Your task. In full and without edits, write out the data that follows.

[Saved data entries]
#####
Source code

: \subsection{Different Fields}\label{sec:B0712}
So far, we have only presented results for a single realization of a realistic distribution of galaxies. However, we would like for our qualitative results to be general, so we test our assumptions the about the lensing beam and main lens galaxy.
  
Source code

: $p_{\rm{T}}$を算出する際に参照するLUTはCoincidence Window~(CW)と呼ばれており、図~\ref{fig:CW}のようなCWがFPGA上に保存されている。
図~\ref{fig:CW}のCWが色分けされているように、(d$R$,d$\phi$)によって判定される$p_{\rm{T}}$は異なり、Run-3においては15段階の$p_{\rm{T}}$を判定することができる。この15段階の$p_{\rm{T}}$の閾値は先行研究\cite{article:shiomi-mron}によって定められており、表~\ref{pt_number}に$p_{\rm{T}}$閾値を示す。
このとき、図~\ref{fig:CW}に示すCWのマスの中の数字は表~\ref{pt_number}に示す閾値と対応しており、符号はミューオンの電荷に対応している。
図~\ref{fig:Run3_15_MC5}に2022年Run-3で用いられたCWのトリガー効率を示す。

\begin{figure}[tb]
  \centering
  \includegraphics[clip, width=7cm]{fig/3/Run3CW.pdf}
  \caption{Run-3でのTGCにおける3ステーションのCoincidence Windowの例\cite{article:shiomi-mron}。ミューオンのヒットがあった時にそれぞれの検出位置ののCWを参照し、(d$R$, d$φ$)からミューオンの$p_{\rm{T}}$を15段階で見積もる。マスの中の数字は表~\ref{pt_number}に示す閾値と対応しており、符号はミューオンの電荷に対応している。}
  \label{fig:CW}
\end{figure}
#####
Solution.
Source code

: \subsection{Different Fields}\label{sec:B0712}
So far, we have only presented results for a single realization of a realistic distribution of galaxies. However, we would like for our qualitative results to be general, so we test our assumptions the about the lensing beam and main lens galaxy.
  
Source code

: $p_{\rm{T}}$を算出する際に参照するLUTはCoincidence Window~(CW)と呼ばれており、図~\ref{fig:CW}のようなCWがFPGA上に保存されている。
図~\ref{fig:CW}のCWが色分けされているように、(d$R$,d$\phi$)によって判定される$p_{\rm{T}}$は異なり、Run-3においては15段階の$p_{\rm{T}}$を判定することができる。この15段階の$p_{\rm{T}}$の閾値は先行研究\cite{article:shiomi-mron}によって定められており、表~\ref{pt_number}に$p_{\rm{T}}$閾値を示す。
このとき、図~\ref{fig:CW}に示すCWのマスの中の数字は表~\ref{pt_number}に示す閾値と対応しており、符号はミューオンの電荷に対応している。
図~\ref{fig:Run3_15_MC5}に2022年Run-3で用いられたCWのトリガー効率を示す。

\begin{figure}[tb]
  \centering
  \includegraphics[clip, width=7cm]{fig/3/Run3CW.pdf}
  \caption{Run-3でのTGCにおける3ステーションのCoincidence Windowの例\cite{article:shiomi-mron}。ミューオンのヒットがあった時にそれぞれの検出位置ののCWを参照し、(d$R$, d$φ$)からミューオンの$p_{\rm{T}}$を15段階で見積もる。マスの中の数字は表~\ref{pt_number}に示す閾値と対応しており、符号はミューオンの電荷に対応している。}
  \label{fig:CW}
\end{figure}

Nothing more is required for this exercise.